STORED DATA Block Start

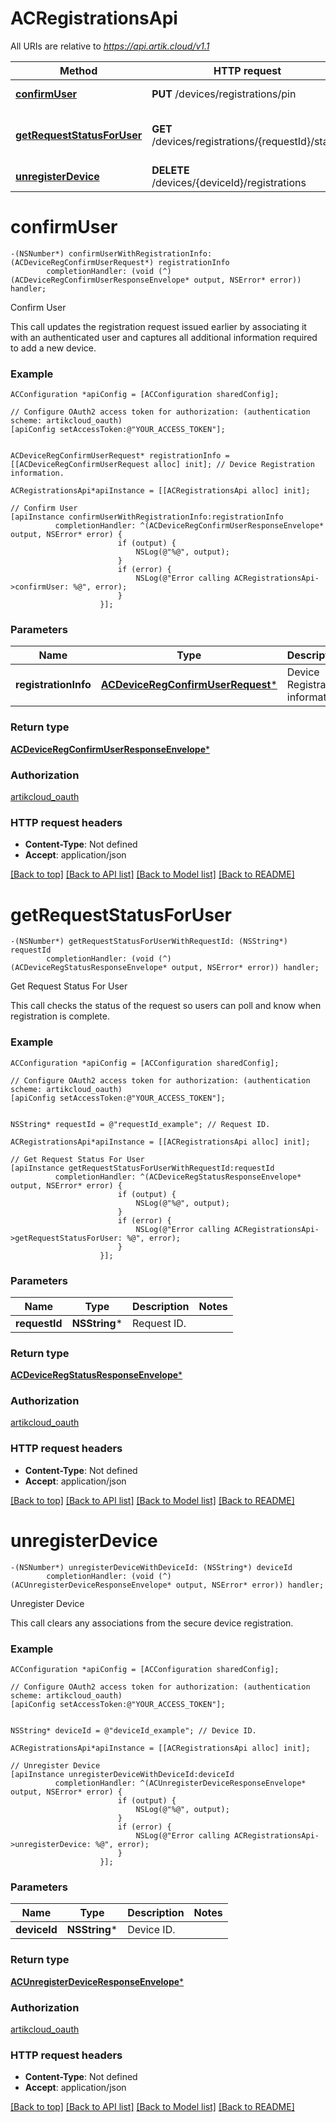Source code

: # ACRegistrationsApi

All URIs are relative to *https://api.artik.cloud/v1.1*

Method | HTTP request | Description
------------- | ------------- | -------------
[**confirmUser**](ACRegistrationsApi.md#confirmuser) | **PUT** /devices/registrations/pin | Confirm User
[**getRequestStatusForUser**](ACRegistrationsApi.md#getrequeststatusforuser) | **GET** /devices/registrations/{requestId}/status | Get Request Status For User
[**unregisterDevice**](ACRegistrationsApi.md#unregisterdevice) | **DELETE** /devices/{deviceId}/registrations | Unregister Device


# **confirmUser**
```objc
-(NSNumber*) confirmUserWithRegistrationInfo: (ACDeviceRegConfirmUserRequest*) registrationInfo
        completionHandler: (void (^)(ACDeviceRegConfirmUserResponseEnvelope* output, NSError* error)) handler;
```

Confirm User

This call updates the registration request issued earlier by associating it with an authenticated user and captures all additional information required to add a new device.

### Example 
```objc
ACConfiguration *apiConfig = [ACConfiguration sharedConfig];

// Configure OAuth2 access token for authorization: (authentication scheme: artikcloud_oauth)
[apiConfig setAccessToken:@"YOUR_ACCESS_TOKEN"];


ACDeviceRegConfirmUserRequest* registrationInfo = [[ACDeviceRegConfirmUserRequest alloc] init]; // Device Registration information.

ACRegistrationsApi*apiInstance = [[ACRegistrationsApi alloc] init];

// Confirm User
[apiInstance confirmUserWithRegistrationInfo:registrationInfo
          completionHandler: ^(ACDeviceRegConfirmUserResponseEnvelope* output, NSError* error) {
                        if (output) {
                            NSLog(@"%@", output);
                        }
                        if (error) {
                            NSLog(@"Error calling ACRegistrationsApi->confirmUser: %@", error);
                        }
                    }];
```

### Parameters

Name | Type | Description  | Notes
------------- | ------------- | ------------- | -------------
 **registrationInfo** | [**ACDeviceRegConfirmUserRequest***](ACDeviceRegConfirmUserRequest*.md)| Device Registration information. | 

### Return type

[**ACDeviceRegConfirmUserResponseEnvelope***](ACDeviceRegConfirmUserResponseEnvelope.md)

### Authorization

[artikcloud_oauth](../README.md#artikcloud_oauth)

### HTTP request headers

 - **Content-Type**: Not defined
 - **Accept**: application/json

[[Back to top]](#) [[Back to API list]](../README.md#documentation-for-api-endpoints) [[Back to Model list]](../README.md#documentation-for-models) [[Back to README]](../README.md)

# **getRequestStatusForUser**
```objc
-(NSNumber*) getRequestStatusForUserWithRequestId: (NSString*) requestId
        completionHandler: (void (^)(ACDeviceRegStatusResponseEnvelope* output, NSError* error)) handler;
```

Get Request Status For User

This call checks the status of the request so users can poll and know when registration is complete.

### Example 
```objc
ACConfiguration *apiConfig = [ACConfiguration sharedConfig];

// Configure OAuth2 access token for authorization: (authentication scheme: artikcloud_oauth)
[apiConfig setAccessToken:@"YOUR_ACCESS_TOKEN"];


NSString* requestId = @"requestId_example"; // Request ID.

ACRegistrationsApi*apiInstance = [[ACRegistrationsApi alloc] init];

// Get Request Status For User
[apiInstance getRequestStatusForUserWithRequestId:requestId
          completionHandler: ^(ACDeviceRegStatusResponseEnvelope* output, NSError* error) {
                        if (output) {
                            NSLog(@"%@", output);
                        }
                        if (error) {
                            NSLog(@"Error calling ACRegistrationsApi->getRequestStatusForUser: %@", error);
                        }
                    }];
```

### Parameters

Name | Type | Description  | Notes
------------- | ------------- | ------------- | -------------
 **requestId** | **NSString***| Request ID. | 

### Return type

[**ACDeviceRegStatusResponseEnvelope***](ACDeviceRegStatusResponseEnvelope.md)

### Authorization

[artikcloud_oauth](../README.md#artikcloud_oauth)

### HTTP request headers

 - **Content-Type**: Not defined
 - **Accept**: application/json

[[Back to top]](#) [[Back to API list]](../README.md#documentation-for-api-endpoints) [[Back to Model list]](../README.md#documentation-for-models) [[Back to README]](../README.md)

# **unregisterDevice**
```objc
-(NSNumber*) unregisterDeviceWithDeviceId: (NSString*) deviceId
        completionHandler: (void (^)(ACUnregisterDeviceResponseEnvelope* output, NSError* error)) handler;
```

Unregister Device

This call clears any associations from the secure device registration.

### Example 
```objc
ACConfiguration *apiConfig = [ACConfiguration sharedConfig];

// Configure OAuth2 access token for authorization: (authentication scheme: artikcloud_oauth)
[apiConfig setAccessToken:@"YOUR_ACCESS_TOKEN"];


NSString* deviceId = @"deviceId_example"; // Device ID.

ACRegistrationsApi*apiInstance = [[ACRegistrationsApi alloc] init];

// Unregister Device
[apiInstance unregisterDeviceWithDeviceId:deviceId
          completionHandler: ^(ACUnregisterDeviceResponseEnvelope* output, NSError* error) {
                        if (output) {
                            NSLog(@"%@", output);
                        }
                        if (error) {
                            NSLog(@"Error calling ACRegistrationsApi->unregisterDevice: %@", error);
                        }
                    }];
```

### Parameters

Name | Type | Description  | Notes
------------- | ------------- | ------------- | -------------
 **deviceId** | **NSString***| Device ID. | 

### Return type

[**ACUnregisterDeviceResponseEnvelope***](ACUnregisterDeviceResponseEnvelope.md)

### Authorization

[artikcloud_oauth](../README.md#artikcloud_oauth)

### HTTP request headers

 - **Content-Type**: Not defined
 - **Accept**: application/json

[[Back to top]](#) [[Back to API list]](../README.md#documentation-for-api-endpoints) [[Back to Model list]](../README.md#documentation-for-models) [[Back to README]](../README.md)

STORED DATA Block End
STORED DATA Block Start

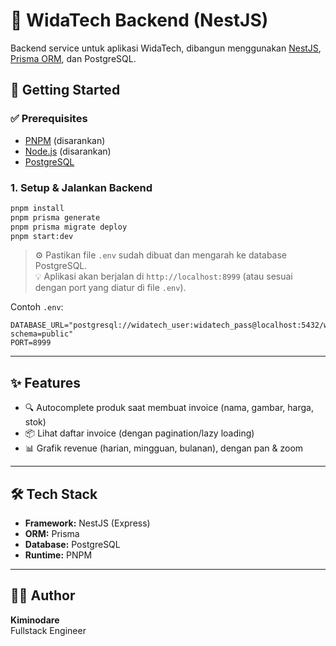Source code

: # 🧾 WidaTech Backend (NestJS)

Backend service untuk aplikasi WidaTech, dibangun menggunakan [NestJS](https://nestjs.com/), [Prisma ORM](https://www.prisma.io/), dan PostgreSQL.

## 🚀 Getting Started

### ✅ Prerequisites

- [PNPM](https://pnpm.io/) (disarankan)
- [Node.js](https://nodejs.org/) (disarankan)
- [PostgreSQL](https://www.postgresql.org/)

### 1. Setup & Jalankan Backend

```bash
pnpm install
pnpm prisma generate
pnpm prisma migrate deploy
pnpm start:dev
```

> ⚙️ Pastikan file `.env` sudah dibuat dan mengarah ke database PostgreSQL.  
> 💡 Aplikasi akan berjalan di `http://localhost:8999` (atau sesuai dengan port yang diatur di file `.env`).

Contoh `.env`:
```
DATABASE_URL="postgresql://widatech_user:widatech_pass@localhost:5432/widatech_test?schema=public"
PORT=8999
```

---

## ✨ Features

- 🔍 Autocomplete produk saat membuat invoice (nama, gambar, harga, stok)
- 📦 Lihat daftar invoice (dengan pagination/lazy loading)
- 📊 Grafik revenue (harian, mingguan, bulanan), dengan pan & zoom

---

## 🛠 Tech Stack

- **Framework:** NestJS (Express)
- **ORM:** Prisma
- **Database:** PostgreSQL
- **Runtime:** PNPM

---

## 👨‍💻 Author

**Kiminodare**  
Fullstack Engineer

STORED DATA Block End
STORED DATA Block Start

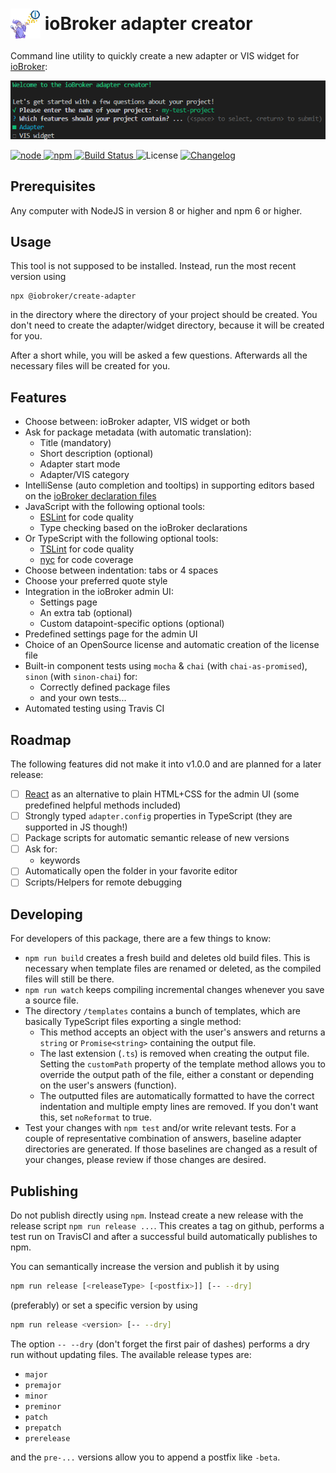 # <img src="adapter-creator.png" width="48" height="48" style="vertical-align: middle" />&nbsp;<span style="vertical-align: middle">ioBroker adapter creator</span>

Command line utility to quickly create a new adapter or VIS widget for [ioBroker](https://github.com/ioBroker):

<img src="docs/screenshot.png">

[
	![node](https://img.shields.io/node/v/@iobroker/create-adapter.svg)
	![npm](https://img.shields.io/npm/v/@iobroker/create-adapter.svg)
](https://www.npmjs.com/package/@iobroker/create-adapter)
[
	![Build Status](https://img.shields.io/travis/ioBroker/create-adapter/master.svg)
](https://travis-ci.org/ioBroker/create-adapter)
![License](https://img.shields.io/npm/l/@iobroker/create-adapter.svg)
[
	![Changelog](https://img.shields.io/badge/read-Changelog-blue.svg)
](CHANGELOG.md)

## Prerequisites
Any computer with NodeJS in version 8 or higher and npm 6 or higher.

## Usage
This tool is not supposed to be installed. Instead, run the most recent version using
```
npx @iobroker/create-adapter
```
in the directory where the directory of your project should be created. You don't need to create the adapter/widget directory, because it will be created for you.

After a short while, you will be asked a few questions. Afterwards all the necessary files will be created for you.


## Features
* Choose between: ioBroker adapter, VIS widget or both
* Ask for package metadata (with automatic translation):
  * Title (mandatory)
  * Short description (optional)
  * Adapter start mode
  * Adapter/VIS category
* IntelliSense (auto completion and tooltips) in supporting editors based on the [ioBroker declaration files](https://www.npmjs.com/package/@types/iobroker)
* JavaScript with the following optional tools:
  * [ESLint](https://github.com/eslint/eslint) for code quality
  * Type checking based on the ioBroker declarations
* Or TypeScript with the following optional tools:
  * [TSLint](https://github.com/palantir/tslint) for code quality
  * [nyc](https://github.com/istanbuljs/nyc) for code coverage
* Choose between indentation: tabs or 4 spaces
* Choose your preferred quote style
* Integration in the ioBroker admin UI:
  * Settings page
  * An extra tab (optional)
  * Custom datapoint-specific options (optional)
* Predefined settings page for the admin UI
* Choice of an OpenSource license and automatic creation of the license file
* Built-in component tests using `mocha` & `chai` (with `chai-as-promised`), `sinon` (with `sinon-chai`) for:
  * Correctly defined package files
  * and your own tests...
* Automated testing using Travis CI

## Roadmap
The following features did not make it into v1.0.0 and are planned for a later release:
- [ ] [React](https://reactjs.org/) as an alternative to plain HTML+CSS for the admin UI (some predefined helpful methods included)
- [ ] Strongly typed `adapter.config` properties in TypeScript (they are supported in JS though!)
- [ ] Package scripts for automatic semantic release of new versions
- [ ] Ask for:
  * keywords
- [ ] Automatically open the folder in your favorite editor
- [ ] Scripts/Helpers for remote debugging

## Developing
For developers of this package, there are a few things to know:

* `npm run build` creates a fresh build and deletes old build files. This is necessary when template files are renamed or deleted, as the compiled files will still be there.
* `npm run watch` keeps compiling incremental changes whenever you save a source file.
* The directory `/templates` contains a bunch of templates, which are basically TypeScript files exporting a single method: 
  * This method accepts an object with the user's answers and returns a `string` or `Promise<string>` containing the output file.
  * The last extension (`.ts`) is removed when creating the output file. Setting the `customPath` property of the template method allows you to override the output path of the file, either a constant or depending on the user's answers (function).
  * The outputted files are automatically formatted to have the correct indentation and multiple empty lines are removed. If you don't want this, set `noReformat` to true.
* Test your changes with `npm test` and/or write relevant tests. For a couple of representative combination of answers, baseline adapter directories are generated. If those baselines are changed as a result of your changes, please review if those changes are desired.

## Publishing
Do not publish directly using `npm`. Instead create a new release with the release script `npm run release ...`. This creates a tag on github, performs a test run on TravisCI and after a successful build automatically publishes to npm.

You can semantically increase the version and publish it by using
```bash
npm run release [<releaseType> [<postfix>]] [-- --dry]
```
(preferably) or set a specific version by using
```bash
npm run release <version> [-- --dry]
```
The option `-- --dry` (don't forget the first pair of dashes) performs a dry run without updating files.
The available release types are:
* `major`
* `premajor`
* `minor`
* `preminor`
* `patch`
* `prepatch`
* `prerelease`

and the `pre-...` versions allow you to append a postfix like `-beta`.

STORED DATA Block End

Among the records above, repeat exactly the line with "Integration in the", the line with "Built-in component tests", and every line in between, and only those.

* Integration in the ioBroker admin UI:
  * Settings page
  * An extra tab (optional)
  * Custom datapoint-specific options (optional)
* Predefined settings page for the admin UI
* Choice of an OpenSource license and automatic creation of the license file
* Built-in component tests using `mocha` & `chai` (with `chai-as-promised`), `sinon` (with `sinon-chai`) for:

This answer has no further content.